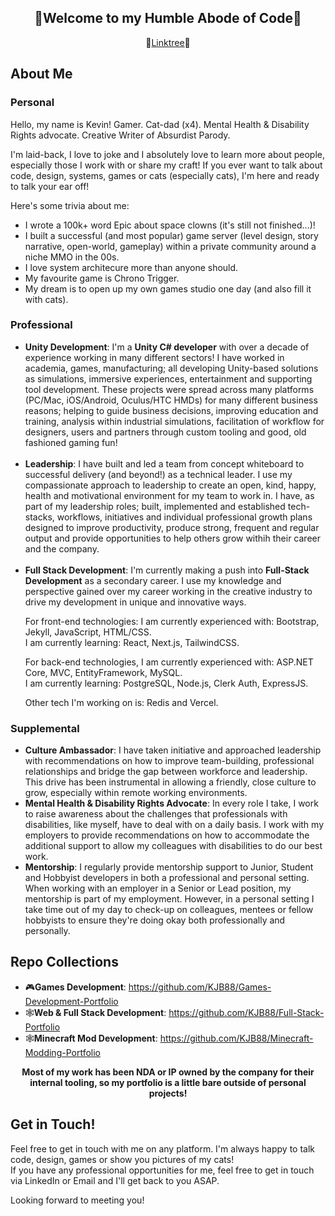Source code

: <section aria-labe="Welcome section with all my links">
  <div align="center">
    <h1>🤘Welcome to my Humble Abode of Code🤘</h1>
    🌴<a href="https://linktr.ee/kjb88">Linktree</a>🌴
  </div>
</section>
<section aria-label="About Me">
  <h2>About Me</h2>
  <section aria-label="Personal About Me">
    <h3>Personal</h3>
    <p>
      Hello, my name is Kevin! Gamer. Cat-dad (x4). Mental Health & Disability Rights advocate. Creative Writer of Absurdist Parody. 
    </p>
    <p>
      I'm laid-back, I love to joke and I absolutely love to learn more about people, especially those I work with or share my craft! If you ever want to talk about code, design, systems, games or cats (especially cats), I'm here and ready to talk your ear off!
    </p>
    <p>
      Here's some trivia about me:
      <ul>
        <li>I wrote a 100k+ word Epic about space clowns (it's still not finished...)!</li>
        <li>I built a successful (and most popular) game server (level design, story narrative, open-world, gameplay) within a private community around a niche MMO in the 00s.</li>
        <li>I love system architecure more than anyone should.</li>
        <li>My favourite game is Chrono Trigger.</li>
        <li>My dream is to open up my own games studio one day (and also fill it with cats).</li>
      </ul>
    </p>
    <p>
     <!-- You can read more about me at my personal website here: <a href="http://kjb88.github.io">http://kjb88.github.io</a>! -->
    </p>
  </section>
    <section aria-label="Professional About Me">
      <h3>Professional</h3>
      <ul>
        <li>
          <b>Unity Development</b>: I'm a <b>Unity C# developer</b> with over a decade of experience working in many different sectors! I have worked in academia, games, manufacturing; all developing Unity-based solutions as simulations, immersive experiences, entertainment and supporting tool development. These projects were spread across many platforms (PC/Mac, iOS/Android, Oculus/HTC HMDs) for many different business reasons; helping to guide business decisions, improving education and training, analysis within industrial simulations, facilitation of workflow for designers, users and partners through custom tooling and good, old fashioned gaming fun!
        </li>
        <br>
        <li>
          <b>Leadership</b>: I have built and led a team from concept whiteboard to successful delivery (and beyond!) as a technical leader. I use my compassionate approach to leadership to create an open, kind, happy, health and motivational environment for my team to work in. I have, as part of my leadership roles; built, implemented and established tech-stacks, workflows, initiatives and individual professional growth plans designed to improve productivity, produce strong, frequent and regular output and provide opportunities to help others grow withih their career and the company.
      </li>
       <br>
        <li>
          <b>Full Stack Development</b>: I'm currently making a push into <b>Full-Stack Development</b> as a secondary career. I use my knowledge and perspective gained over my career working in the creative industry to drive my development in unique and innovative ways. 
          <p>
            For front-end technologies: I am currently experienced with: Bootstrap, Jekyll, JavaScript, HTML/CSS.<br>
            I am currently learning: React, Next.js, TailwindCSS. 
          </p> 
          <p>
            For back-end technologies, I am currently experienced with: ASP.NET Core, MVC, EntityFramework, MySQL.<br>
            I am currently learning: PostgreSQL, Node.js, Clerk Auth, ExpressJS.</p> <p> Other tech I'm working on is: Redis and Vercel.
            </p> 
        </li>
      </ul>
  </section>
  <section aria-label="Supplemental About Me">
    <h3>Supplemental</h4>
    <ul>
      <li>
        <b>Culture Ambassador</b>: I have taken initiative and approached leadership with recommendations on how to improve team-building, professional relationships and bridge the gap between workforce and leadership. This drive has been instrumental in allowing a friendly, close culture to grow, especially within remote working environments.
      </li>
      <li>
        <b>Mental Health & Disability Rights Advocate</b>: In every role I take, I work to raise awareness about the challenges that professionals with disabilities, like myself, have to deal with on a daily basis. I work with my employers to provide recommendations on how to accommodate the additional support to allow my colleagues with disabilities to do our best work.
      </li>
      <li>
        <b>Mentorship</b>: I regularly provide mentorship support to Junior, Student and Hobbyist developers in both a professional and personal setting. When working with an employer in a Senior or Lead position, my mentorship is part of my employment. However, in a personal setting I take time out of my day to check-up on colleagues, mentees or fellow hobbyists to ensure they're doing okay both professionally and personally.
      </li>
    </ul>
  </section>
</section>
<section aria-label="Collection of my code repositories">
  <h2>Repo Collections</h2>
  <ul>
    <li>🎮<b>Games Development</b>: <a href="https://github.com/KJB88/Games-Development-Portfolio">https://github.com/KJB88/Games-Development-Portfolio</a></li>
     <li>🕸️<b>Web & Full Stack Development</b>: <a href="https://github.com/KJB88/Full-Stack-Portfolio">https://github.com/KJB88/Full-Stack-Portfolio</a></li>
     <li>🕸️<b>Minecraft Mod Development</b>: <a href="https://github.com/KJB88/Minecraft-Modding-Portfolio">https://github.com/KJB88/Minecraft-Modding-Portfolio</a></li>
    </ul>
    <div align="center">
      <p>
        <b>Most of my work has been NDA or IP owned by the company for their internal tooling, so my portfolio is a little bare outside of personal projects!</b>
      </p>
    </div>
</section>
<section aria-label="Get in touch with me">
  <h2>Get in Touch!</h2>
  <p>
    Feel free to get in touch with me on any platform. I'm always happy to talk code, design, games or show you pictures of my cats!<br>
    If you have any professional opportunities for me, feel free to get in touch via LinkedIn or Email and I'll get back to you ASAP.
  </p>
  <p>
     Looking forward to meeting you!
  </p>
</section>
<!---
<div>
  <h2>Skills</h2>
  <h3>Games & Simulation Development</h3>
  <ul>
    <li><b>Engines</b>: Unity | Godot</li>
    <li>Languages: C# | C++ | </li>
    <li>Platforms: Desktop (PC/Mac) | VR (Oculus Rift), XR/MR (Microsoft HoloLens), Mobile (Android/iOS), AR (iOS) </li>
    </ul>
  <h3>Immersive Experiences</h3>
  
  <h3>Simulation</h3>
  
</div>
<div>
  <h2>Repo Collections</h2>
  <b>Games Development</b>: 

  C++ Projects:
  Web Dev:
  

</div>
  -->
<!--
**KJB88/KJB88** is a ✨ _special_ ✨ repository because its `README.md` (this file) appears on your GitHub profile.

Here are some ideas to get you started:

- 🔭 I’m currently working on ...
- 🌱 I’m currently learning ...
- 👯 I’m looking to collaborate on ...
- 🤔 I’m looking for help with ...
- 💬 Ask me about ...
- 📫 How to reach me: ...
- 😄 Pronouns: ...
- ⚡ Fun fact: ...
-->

■ ■ ■ ■

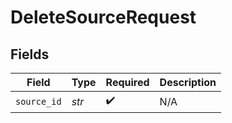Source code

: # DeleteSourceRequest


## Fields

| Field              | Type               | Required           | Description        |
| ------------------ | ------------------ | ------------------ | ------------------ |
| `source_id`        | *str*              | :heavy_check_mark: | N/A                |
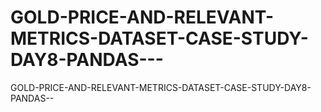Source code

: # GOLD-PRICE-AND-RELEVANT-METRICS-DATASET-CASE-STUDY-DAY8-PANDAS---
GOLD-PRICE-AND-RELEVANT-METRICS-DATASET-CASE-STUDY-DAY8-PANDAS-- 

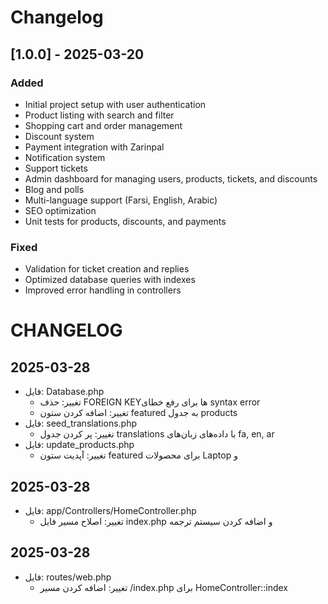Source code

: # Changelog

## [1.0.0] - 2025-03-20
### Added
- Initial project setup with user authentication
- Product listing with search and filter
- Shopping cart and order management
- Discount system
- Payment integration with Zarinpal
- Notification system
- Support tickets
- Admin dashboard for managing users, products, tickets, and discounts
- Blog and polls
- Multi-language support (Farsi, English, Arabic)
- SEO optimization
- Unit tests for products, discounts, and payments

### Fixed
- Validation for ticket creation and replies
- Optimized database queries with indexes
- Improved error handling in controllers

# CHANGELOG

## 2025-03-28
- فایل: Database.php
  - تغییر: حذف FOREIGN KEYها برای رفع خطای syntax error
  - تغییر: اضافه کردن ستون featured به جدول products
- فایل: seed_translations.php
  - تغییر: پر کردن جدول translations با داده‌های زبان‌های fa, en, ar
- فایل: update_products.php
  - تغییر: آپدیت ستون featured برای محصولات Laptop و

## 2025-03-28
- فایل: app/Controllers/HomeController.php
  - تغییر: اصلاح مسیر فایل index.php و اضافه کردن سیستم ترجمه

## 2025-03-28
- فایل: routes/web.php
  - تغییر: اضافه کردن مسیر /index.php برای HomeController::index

■ ■ ■ ■

Work to complete –
Every line in the records above that contains the word "تغییر" should be copied out.

Result –
  - تغییر: حذف FOREIGN KEYها برای رفع خطای syntax error
  - تغییر: اضافه کردن ستون featured به جدول products
  - تغییر: پر کردن جدول translations با داده‌های زبان‌های fa, en, ar
  - تغییر: آپدیت ستون featured برای محصولات Laptop و
  - تغییر: اصلاح مسیر فایل index.php و اضافه کردن سیستم ترجمه
  - تغییر: اضافه کردن مسیر /index.php برای HomeController::index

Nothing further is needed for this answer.